Este fin de semana hemos vivido en Barcelona una dura manifestación contra el modelo turístico de la ciudad. La protesta era relativamente heterogénea y englobaba, tanto a los vecinos que se oponen a cualquier tipo de turismo —que protagonizaron algún incidente, como unos turistas que fueron increpados mientras cogían una bebida en la terraza de un bar—, hasta los que asumen que no se puede abolir el turismo, pero sí que habría que modularlo de alguna manera. Es cierto que las olas de protesta contra el turismo no son una cuestión específica de Catalunya: tanto Baleares como Canarias y otros lugares han vivido manifestaciones similares. Aun así, el caso de Catalunya es un poco particular porque, a diferencia de las regiones mencionadas, ocurre al mismo tiempo un conjunto de oposiciones a casi cualquier forma de tejido económico.

Los que encabezaban la marcha de este fin de semana por las calles de Barcelona apuntaban a las externalidades, digamos molestias, que puede causar el turismo.
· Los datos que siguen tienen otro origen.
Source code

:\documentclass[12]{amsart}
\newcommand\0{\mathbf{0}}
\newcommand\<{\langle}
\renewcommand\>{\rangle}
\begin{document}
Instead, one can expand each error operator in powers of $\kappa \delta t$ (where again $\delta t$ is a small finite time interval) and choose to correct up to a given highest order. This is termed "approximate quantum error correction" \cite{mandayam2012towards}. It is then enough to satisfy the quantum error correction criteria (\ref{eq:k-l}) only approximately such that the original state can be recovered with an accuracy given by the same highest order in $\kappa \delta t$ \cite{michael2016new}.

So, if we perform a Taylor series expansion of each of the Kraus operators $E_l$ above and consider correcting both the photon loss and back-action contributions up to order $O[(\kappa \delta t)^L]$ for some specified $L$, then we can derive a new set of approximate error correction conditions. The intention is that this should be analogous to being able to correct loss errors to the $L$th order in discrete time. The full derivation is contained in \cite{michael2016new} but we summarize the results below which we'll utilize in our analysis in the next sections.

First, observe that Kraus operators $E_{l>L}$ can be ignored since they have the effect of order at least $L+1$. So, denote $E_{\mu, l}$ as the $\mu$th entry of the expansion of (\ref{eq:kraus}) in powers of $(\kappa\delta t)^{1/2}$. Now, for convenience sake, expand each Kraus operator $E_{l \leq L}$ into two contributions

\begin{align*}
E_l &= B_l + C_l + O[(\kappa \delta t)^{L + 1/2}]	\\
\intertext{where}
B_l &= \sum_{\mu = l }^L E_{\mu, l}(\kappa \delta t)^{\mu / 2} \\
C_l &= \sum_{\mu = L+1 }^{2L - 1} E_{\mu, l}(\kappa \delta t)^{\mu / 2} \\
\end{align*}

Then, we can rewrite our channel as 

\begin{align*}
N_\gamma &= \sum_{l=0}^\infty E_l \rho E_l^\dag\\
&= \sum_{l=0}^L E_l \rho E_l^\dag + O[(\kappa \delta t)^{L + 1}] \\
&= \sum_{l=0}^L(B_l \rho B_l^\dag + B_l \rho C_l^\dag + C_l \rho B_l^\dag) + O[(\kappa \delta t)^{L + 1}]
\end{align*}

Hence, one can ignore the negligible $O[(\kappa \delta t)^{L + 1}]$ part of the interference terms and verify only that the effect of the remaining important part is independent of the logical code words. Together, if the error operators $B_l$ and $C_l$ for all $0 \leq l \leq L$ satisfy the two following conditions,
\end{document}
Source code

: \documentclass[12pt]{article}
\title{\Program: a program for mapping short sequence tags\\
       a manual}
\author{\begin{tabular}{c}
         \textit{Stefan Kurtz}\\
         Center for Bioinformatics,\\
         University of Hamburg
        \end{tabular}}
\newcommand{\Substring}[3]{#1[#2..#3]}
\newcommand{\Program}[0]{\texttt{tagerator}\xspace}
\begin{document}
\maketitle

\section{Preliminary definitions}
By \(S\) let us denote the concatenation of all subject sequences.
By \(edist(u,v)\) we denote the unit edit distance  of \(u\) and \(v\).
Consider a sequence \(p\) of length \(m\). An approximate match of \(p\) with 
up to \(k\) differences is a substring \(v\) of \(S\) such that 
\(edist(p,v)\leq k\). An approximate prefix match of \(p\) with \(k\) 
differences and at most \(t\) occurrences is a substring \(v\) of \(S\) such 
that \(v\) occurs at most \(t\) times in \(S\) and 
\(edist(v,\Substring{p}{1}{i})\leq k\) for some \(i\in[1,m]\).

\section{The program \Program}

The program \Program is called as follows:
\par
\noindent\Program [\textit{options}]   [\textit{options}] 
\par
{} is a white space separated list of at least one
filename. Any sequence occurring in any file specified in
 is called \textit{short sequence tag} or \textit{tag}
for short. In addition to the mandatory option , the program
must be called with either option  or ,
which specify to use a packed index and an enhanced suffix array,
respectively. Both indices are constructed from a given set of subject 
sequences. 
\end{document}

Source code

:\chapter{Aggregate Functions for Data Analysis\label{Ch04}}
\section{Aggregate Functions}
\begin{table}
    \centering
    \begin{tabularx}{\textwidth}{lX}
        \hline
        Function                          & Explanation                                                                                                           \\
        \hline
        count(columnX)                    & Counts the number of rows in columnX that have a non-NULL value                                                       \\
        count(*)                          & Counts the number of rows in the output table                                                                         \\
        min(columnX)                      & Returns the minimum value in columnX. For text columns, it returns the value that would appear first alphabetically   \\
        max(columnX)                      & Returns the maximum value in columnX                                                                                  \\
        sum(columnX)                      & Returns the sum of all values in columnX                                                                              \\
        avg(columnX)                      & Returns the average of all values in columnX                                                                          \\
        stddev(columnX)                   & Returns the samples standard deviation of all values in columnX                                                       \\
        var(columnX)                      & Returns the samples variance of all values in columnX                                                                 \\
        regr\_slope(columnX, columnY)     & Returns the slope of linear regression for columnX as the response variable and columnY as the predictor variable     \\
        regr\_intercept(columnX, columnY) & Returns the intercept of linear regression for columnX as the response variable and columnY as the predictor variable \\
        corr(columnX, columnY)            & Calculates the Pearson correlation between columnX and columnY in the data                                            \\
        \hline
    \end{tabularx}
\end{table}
Es evidente que una ciudad tan fuerte en propuesta turística como es Barcelona tiene unas particularidades en su día a día que interactúan con los ciudadanos: la movilidad se tiene que compartir entre los locales y los visitantes, como también el espacio público y el suelo, mediante la oferta hotelera o las alternativas como los hogares compartidos y las viviendas de uso turístico. Se originan fricciones inevitables: desde la persona que quiere cruzar la acera de paseo de Gràcia y choca con un gran grupo de turistas contemplando La Pedrera hasta quien lamenta que se haya abierto una tienda de souvenirs en la esquina de casa. Aun así, hay que contextualizar estas molestias en el marco de lo que representa el turismo para Barcelona: un 14% del PIB, generador de 150.000 puestos de trabajo.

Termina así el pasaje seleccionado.